Among the four New York Times journalists just released after six days of captivity in Libya is one woman: Lynsey Addario, a photojournalist with a distinguished record in war zones. It appears from the journalists' accounts to their Times colleague that she was treated as badly and as well as her colleagues, with an extra dose of groping.
Addario, Anthony Shadid, Stephen Farrell, and Tyler Hicks had been covering fighting near Ajdabiya, Libya, but decided to leave because it was too dangerous. They were captured anyway, when their driver, Mohamed Shaglouf, accidentally drove to a checkpoint; he is still missing. (The four journalists already know well that they were lucky to be American — they heard the soldiers who held them say, "No, they're American. We can't shoot them.'")
Addario was punched in the face. And there was this:
One man grabbed her breasts, the beginning of a pattern of disturbing behavior she would experience from her captors over the next 48 hours.
"There was a lot of groping," she said. "Every man who came in contact with us basically felt every inch of my body short of what was under my clothes."
She also recalled that a soldier "was caressing my head in this sick way, this tender way, saying: ‘You're going to die tonight. You're going to die tonight.'" Another colleague was threatened with decapitation.

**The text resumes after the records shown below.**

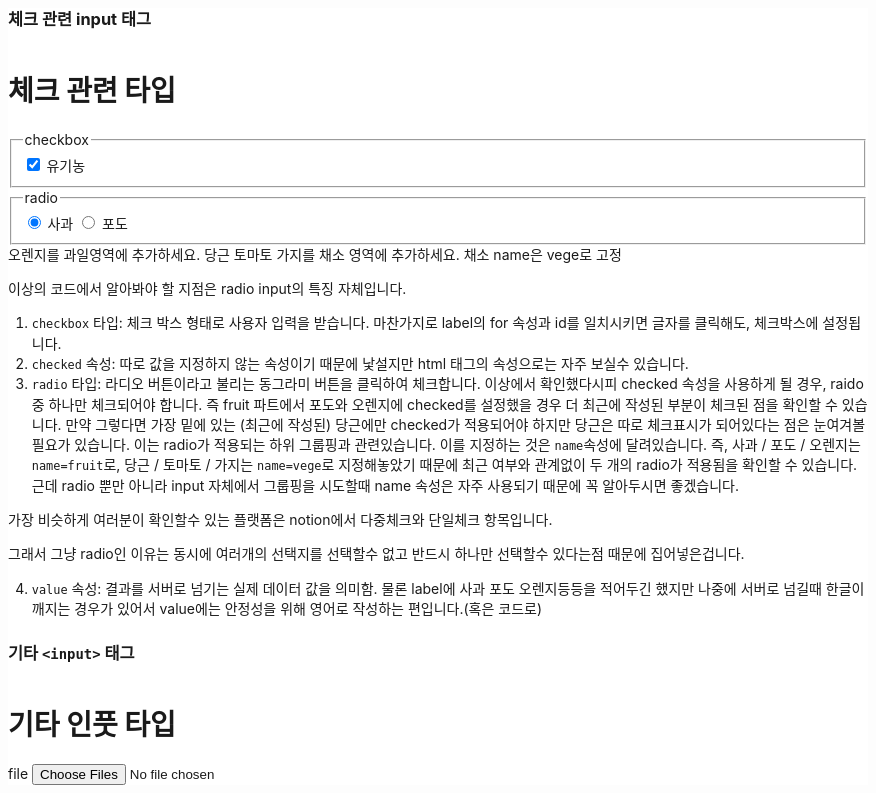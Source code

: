 ### 체크 관련 input 태그 

<body>
 <h1>체크 관련 타입</h1>
 <form>
 <fieldset>
 <legend>checkbox</legend>
 <input id = "cbIp" type = "checkbox" checked>
 <label>유기농</label>
 </fieldset>
 <fieldset>
 <legend>radio</legend>
 <input type="radio" name="fruit" id="f_apple" value="apple" checked>
 <label>사과</label>
 <input type="radio" name="fruit" id="f_grape" value="grape">
 <label>포도</label>
 </fieldset>
 오렌지를 과일영역에 추가하세요. 당근 토마토 가지를 채소 영역에 추가하세요. 채소 name은 vege로 고정
 </form>
</body>

이상의 코드에서 알아봐야 할 지점은 radio input의 특징 자체입니다. 
1. `checkbox` 타입: 체크 박스 형태로 사용자 입력을 받습니다.
마찬가지로 label의 for 속성과 id를 일치시키면 글자를 클릭해도, 체크박스에 설정됩니다. 
2. `checked` 속성: 따로 값을 지정하지 않는 속성이기 때문에
낯설지만 html 태그의 속성으로는 자주 보실수 있습니다.
3. `radio` 타입: 라디오 버튼이라고 불리는 동그라미 버튼을 클릭하여 체크합니다. 
이상에서 확인했다시피 checked 속성을 사용하게 될 경우, raido중 하나만 체크되어야 합니다. 즉 fruit 파트에서 포도와 오렌지에 checked를 설정했을 경우 더 최근에 작성된 부분이 체크된 점을 확인할 수 있습니다. 만약 그렇다면 가장 밑에 있는 (최근에 작성된) 당근에만 checked가 적용되어야 하지만 당근은 따로 체크표시가 되어있다는 점은 눈여겨볼 필요가 있습니다. 이는 
radio가 적용되는 하위 그룹핑과 관련있습니다. 이를 지정하는 것은 `name`속성에 달려있습니다. 즉, 사과 / 포도 / 오렌지는 `name=fruit`로, 당근 / 토마토 / 가지는 `name=vege`로 지정해놓았기 때문에 최근 여부와 관계없이 두 개의 radio가 적용됨을 확인할 수 있습니다. 근데 radio 뿐만 아니라 input 자체에서 그룹핑을 시도할때 name 속성은 자주 사용되기 때문에 꼭 알아두시면 좋겠습니다. 

가장 비슷하게 여러분이 확인할수 있는 플랫폼은 notion에서 다중체크와 단일체크 항목입니다. 

그래서 그냥 radio인 이유는 동시에 여러개의 선택지를 선택할수 없고 반드시 하나만 선택할수 있다는점 때문에 집어넣은겁니다. 

4. `value` 속성: 결과를 서버로 넘기는 실제 데이터 값을 의미함. 물론 label에 사과 포도 오렌지등등을 적어두긴 했지만 나중에 서버로 넘길때 한글이 깨지는 경우가 있어서 value에는 안정성을 위해 영어로 작성하는 편입니다.(혹은 코드로)


### 기타 `<input>` 태그
<body>
  <h1>기타 인풋 타입</h1>
  <form>
  <label>file</label>
  <input 
  id="fileIp"
  type="file"
  accept="image/png, image/jpeg"
  multiple>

We hope everyone who took the opportunity of Lara Logan's sexual assault to pontificate about how women journalists don't belong in war zones has gotten that out of their system. The scant silver lining of that poor excuse for a debate was that actual female war correspondents had their say about that complex issue — their ongoing awareness of the particular risks of covering wars for all journalists and for women in particular, as well as the comparative advantages they wield.